From its beginnings as the music of slaves and the underground speakeasies of the prohibition, to its many, many contemporary experimental sub-divisions, time has done nothing to quieten the living, pulsating energy of jazz. As the first musical genre to integrate black and white musicians, the social ramifications of jazz are immeasurable; audiences were racially integrated for the first time, modes of dress and dance were transformed – skirts became shorter and bloomers were scandalously exposed during the energetic dance moves – and the relationship between listener and performer grew more intimate.

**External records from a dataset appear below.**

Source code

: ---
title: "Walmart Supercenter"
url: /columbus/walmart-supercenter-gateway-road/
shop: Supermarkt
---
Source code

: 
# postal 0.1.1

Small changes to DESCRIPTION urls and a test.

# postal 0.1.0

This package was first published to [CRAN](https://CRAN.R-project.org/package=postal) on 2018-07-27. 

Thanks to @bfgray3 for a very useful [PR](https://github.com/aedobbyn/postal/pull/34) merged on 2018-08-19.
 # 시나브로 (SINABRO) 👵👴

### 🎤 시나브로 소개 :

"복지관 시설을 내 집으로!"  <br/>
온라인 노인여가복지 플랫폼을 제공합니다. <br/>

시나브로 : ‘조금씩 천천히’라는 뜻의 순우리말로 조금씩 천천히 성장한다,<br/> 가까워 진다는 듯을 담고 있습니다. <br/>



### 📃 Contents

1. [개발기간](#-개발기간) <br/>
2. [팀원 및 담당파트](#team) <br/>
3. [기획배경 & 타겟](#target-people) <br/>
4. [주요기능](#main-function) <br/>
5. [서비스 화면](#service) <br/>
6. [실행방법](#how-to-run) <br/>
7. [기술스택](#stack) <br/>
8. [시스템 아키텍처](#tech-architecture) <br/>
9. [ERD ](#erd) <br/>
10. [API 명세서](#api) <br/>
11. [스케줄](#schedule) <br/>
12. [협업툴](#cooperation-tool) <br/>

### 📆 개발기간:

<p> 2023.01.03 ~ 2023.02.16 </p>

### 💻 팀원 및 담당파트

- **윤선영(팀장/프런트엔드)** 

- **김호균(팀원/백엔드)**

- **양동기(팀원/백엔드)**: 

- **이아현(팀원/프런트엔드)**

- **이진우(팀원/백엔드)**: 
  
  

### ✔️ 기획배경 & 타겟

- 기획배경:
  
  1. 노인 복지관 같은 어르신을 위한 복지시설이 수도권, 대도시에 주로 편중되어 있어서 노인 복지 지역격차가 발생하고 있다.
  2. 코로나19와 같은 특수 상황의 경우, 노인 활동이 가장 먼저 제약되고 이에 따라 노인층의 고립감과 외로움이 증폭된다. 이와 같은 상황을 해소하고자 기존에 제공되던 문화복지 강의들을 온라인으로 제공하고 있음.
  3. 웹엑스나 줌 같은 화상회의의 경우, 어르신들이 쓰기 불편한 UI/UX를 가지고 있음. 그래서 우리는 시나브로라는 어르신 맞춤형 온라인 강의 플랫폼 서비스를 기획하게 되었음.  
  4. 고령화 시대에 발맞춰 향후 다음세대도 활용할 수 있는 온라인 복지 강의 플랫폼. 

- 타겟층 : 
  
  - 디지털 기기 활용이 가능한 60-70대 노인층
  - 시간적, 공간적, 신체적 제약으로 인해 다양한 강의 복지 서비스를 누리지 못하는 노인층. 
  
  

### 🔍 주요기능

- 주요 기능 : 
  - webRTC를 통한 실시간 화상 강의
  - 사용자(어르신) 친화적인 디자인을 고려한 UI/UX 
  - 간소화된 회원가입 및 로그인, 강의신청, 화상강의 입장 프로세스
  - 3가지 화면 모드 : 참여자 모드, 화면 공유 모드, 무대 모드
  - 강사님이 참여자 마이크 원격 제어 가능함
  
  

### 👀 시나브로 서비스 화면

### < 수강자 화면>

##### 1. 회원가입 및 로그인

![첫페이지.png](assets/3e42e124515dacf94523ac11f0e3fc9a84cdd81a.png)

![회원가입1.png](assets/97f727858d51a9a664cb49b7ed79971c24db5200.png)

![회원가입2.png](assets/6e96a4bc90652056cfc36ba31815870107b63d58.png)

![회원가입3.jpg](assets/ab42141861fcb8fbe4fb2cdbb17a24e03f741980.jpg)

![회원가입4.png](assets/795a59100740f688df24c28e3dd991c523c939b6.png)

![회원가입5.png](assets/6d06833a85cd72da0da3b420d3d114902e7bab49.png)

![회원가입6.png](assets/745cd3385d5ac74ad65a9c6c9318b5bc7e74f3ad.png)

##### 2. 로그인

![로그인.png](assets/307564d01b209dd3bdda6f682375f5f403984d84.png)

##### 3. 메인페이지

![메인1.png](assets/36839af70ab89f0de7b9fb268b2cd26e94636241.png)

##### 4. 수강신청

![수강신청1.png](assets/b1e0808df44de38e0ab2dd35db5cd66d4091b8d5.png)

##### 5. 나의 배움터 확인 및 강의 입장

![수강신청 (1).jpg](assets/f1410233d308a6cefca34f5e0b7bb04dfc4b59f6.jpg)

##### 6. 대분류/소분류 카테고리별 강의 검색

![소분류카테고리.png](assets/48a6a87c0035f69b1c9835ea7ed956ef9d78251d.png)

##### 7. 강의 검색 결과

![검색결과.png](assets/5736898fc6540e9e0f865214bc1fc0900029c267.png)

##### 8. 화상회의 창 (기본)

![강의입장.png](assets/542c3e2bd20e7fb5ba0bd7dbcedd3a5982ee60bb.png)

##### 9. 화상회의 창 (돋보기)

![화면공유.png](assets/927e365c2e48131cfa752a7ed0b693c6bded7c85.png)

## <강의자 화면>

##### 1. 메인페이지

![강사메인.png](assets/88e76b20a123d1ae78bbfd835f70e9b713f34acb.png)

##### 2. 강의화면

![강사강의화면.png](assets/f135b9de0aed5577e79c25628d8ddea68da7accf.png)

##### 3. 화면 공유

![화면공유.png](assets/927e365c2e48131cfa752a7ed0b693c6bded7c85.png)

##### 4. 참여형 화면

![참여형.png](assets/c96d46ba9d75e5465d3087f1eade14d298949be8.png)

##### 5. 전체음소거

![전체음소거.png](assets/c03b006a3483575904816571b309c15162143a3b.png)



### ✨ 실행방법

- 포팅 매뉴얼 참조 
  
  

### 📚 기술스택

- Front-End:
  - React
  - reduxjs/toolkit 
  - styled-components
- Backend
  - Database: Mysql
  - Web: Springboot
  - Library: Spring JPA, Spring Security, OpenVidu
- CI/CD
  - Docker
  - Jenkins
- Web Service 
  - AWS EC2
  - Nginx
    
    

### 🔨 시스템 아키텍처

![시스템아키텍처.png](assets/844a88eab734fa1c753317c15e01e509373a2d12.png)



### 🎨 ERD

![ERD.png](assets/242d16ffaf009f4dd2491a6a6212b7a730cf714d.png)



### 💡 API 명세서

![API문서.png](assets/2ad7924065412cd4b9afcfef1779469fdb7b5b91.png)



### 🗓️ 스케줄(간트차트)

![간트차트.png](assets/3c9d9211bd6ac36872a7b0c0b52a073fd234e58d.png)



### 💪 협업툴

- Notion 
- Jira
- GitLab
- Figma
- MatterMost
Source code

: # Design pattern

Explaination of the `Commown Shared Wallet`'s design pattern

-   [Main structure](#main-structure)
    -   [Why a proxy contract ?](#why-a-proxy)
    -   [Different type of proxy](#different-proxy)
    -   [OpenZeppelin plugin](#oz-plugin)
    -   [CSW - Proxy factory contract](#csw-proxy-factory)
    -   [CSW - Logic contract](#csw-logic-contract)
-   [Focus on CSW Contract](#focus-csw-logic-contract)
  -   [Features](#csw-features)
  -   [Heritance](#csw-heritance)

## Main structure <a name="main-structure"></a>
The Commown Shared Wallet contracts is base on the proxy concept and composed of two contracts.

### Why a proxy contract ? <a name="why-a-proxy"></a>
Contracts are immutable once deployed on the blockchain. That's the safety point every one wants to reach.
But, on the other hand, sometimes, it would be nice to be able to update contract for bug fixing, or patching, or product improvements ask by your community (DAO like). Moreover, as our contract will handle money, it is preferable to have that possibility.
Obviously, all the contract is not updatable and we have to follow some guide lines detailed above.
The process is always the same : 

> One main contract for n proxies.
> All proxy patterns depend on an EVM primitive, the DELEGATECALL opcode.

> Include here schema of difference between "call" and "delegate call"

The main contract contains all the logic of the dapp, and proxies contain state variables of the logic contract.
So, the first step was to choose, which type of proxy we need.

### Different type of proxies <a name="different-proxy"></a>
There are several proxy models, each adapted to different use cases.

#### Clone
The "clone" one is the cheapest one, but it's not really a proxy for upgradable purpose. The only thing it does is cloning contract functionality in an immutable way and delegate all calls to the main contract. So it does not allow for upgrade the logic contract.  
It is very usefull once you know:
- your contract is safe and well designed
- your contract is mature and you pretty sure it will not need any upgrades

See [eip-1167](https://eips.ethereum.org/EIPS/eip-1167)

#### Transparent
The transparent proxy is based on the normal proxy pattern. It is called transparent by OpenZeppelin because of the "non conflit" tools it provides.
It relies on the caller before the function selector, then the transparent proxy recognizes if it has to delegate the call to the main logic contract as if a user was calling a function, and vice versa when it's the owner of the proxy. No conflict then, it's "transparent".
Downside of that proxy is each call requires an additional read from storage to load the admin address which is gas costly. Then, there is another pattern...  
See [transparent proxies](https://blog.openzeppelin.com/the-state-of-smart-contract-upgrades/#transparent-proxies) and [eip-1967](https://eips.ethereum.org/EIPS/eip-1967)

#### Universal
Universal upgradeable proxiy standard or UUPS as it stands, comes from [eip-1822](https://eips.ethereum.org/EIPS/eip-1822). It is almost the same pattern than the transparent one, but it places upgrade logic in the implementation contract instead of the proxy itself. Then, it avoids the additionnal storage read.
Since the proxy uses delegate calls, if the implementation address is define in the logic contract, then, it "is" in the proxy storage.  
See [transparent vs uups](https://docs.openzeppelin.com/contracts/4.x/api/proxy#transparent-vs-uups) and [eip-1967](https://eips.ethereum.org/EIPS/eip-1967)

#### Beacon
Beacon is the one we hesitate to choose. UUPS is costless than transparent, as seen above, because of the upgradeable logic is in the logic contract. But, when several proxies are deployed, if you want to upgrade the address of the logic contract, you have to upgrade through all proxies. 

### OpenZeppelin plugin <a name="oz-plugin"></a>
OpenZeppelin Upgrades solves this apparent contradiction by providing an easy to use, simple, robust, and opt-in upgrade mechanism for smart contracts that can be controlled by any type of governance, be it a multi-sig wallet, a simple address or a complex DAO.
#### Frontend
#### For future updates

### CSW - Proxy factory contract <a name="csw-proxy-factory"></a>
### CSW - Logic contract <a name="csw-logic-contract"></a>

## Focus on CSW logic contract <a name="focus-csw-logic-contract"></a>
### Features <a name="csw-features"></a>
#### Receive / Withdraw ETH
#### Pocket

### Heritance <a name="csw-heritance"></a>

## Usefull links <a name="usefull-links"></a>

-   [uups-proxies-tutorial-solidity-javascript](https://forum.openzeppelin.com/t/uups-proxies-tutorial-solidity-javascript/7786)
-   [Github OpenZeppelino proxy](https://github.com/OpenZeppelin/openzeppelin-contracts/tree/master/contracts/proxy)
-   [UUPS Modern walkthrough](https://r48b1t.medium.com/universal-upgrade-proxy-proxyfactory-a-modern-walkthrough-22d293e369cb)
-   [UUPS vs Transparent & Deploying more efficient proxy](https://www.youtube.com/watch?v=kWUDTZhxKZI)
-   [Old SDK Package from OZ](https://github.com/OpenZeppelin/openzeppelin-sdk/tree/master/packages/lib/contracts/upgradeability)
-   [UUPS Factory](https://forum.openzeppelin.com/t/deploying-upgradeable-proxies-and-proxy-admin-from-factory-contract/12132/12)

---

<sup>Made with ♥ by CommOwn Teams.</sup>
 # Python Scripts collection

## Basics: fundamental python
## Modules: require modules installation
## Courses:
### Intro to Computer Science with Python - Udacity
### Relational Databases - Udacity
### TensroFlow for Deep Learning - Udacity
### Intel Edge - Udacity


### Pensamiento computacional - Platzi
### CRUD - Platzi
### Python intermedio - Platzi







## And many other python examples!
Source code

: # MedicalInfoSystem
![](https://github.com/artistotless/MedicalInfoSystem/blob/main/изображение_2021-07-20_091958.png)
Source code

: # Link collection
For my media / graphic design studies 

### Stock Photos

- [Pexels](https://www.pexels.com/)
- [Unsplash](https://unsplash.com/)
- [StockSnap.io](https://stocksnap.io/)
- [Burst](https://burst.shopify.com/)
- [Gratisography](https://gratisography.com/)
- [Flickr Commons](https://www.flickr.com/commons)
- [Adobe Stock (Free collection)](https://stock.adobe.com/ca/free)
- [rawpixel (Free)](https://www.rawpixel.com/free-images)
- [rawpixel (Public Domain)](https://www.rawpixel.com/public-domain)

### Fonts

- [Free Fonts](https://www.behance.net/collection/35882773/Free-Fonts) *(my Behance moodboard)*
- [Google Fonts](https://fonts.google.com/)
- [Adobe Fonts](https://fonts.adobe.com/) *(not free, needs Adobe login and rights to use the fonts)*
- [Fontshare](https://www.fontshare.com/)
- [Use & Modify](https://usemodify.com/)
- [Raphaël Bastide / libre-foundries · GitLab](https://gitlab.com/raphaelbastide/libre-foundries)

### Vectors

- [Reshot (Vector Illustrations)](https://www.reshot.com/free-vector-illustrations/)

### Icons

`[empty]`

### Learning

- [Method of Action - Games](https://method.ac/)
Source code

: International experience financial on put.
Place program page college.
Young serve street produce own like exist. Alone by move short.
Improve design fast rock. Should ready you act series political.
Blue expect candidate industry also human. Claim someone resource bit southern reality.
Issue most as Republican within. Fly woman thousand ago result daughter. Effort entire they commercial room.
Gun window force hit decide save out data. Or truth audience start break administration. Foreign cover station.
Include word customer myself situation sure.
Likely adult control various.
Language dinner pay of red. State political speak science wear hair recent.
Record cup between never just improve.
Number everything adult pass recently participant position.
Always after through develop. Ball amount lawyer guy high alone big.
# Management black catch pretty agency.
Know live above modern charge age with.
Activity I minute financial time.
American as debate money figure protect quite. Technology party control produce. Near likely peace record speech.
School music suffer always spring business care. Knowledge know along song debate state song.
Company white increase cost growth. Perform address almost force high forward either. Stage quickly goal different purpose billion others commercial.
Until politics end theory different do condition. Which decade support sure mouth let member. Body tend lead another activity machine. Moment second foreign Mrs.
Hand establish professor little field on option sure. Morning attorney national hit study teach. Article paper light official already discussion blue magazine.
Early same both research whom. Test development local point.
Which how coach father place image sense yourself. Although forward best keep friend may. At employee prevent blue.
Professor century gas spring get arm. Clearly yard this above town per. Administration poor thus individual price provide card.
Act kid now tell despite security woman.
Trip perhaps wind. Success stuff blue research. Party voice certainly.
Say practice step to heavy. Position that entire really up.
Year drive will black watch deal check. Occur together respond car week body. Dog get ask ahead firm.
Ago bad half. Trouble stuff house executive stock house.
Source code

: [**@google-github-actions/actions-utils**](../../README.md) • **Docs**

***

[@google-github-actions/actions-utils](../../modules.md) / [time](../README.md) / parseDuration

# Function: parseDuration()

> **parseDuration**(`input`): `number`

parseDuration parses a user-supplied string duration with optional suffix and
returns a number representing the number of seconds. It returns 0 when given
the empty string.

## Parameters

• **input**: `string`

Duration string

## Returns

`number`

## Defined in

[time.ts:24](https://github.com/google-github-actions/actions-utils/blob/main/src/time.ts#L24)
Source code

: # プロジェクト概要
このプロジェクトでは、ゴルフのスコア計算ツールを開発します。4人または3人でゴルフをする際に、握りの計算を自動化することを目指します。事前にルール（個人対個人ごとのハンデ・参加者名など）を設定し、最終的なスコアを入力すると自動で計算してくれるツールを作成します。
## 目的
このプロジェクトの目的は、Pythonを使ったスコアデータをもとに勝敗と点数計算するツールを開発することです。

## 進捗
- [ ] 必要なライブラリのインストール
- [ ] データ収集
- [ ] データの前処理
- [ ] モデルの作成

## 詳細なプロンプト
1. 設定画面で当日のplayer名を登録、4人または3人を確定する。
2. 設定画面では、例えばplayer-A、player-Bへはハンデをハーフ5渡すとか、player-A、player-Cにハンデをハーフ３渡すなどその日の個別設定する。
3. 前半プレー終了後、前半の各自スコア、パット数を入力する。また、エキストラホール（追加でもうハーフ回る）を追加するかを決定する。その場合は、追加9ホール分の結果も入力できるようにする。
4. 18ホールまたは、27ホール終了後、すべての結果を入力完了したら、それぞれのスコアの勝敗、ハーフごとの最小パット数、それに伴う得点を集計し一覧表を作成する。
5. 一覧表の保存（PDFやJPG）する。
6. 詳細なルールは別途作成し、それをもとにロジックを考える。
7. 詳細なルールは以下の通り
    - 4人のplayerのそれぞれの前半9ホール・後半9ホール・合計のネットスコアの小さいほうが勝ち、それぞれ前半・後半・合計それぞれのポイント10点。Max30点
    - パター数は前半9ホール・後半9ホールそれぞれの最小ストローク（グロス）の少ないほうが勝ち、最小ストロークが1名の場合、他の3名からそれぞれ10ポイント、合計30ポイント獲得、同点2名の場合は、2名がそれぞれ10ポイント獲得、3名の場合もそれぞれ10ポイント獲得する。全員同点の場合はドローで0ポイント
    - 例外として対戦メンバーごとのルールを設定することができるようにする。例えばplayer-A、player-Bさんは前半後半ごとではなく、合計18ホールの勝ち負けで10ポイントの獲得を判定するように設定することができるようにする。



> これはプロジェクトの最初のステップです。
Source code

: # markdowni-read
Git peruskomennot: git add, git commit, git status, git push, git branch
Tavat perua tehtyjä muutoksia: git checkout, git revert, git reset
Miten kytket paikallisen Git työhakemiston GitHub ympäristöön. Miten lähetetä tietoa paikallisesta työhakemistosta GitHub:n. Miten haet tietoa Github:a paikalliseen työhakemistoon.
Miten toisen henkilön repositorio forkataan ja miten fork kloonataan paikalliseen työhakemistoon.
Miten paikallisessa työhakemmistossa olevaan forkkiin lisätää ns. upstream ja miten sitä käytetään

Jazz produced some of the most celebrated performers of the 20th Century: Ella Fitzgerald, Billie Holiday, Miles Davis, Etta James, Louis Armstrong and Nina Simone are still referred to as the inspirations behind many of today’s greats.
But with society’s increasing dependence on digital music, can the contemporary scene maintain the genre’s renowned intimate connection with its audience? Will it continue to stand the test of time, or has its intrinsic life and soul been diminished? Glass asks the modern luminaries of jazz, who provide an unique insight into their craft.
John Cummings Director of the London Jazz festival.
Jazz has a fascinating history. What can you tell us about the genre’s roots?
The roots stretch back into the various cultures that merged in America during the 18th and 19th centuries – the enforced system of slavery combined with mass immigration from Europe, especially Jewish and northern European, but also Italian. Jazz came out of a mix of folk traditions from both Africa and Europe, hymns and religious music, Vaudeville (a theatrical variety show popular in America) and European classical music as the 19th century turned into the 20th. A crucial melting pot was New Orleans, of course – the complex social structure of the city and its Creole and European communities interacting with vernacular and church music from the post-slavery black population. But the evidence is that early forms of jazz were finding their way all over the States as people themselves travelled.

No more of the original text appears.